What to work on: What's needed is the listing below, repeated word for word with no pictures.
• • •
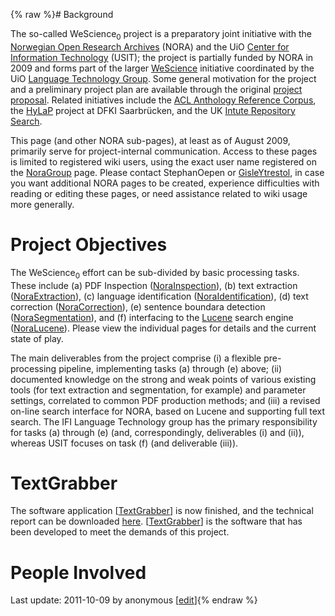 {% raw %}# Background

The so-called WeScience<sub>0</sub> project is a preparatory joint
initiative with the [Norwegian Open Research
Archives](http://www.ub.uit.no/wiki/openaccess/index.php/NORA) (NORA)
and the UiO [Center for Information
Technology](http://www.usit.uio.no/suf/ds/) (USIT); the project is
partially funded by NORA in 2009 and forms part of the larger
[WeScience](http://www.delph-in.net/wescience) initiative coordinated by
the UiO [Language Technology
Group](http://www.ifi.uio.no/research/groups/lns/lt.html). Some general
motivation for the project and a preliminary project plan are available
through the original [project
proposal](http://www.emmtee.net/nora/nora.20-apr-09.pdf). Related
initiatives include the [ACL Anthology Reference
Corpus](http://acl-arc.comp.nus.edu.sg/), the
[HyLaP](http://hylap.dfki.de/) project at DFKI Saarbrücken, and the UK
[Intute Repository Search](http://www.intute.ac.uk/irs).

This page (and other NORA sub-pages), at least as of August 2009,
primarily serve for project-internal communication. Access to these
pages is limited to registered wiki users, using the exact user name
registered on the [NoraGroup](https://blog.inductorsoftware.com/docsproto/missing/NoraGroup) page. Please contact
StephanOepen or [GisleYtrestol](/GisleYtrestol), in case
you want additional NORA pages to be created, experience difficulties
with reading or editing these pages, or need assistance related to wiki
usage more generally.

# Project Objectives

The WeScience<sub>0</sub> effort can be sub-divided by basic processing
tasks. These include (a) PDF Inspection
([NoraInspection](https://blog.inductorsoftware.com/docsproto/missing/NoraInspection)), (b) text extraction
([NoraExtraction](https://blog.inductorsoftware.com/docsproto/missing/NoraExtraction)), (c) language identification
([NoraIdentification](https://blog.inductorsoftware.com/docsproto/missing/NoraIdentification)), (d) text correction
([NoraCorrection](https://blog.inductorsoftware.com/docsproto/missing/NoraCorrection)), (e) sentence boundara detection
([NoraSegmentation](https://blog.inductorsoftware.com/docsproto/missing/NoraSegmentation)), and (f) interfacing to the
[Lucene](http://lucene.apache.org/java/docs/) search engine
([NoraLucene](https://blog.inductorsoftware.com/docsproto/missing/NoraLucene)). Please view the individual pages for details
and the current state of play.

The main deliverables from the project comprise (i) a flexible
pre-processing pipeline, implementing tasks (a) through (e) above; (ii)
documented knowledge on the strong and weak points of various existing
tools (for text extraction and segmentation, for example) and parameter
settings, correlated to common PDF production methods; and (iii) a
revised on-line search interface for NORA, based on Lucene and
supporting full text search. The IFI Language Technology group has the
primary responsibility for tasks (a) through (e) (and, correspondingly,
deliverables (i) and (ii)), whereas USIT focuses on task (f) (and
deliverable (iii)).

# TextGrabber

The software application \[[TextGrabber](/TextGrabber)\] is now
finished, and the technical report can be downloaded
[here](http://folk.uio.no/gisley/wescience0/techreport.pdf).
\[[TextGrabber](/TextGrabber)\] is the software that has been developed
to meet the demands of this project.

# People Involved

Last update: 2011-10-09 by anonymous [[edit](https://github.com/delph-in/docs/wiki/NoraTop/_edit)]{% endraw %}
• • •
Completed exercise:
 {% raw %}# Background

The so-called WeScience<sub>0</sub> project is a preparatory joint
initiative with the [Norwegian Open Research
Archives](http://www.ub.uit.no/wiki/openaccess/index.php/NORA) (NORA)
and the UiO [Center for Information
Technology](http://www.usit.uio.no/suf/ds/) (USIT); the project is
partially funded by NORA in 2009 and forms part of the larger
[WeScience](http://www.delph-in.net/wescience) initiative coordinated by
the UiO [Language Technology
Group](http://www.ifi.uio.no/research/groups/lns/lt.html). Some general
motivation for the project and a preliminary project plan are available
through the original [project
proposal](http://www.emmtee.net/nora/nora.20-apr-09.pdf). Related
initiatives include the [ACL Anthology Reference
Corpus](http://acl-arc.comp.nus.edu.sg/), the
[HyLaP](http://hylap.dfki.de/) project at DFKI Saarbrücken, and the UK
[Intute Repository Search](http://www.intute.ac.uk/irs).

This page (and other NORA sub-pages), at least as of August 2009,
primarily serve for project-internal communication. Access to these
pages is limited to registered wiki users, using the exact user name
registered on the [NoraGroup](https://blog.inductorsoftware.com/docsproto/missing/NoraGroup) page. Please contact
StephanOepen or [GisleYtrestol](/GisleYtrestol), in case
you want additional NORA pages to be created, experience difficulties
with reading or editing these pages, or need assistance related to wiki
usage more generally.

# Project Objectives

The WeScience<sub>0</sub> effort can be sub-divided by basic processing
tasks. These include (a) PDF Inspection
([NoraInspection](https://blog.inductorsoftware.com/docsproto/missing/NoraInspection)), (b) text extraction
([NoraExtraction](https://blog.inductorsoftware.com/docsproto/missing/NoraExtraction)), (c) language identification
([NoraIdentification](https://blog.inductorsoftware.com/docsproto/missing/NoraIdentification)), (d) text correction
([NoraCorrection](https://blog.inductorsoftware.com/docsproto/missing/NoraCorrection)), (e) sentence boundara detection
([NoraSegmentation](https://blog.inductorsoftware.com/docsproto/missing/NoraSegmentation)), and (f) interfacing to the
[Lucene](http://lucene.apache.org/java/docs/) search engine
([NoraLucene](https://blog.inductorsoftware.com/docsproto/missing/NoraLucene)). Please view the individual pages for details
and the current state of play.

The main deliverables from the project comprise (i) a flexible
pre-processing pipeline, implementing tasks (a) through (e) above; (ii)
documented knowledge on the strong and weak points of various existing
tools (for text extraction and segmentation, for example) and parameter
settings, correlated to common PDF production methods; and (iii) a
revised on-line search interface for NORA, based on Lucene and
supporting full text search. The IFI Language Technology group has the
primary responsibility for tasks (a) through (e) (and, correspondingly,
deliverables (i) and (ii)), whereas USIT focuses on task (f) (and
deliverable (iii)).

# TextGrabber

The software application \[[TextGrabber](/TextGrabber)\] is now
finished, and the technical report can be downloaded
[here](http://folk.uio.no/gisley/wescience0/techreport.pdf).
\[[TextGrabber](/TextGrabber)\] is the software that has been developed
to meet the demands of this project.

# People Involved

Last update: 2011-10-09 by anonymous [[edit](https://github.com/delph-in/docs/wiki/NoraTop/_edit)]{% endraw %}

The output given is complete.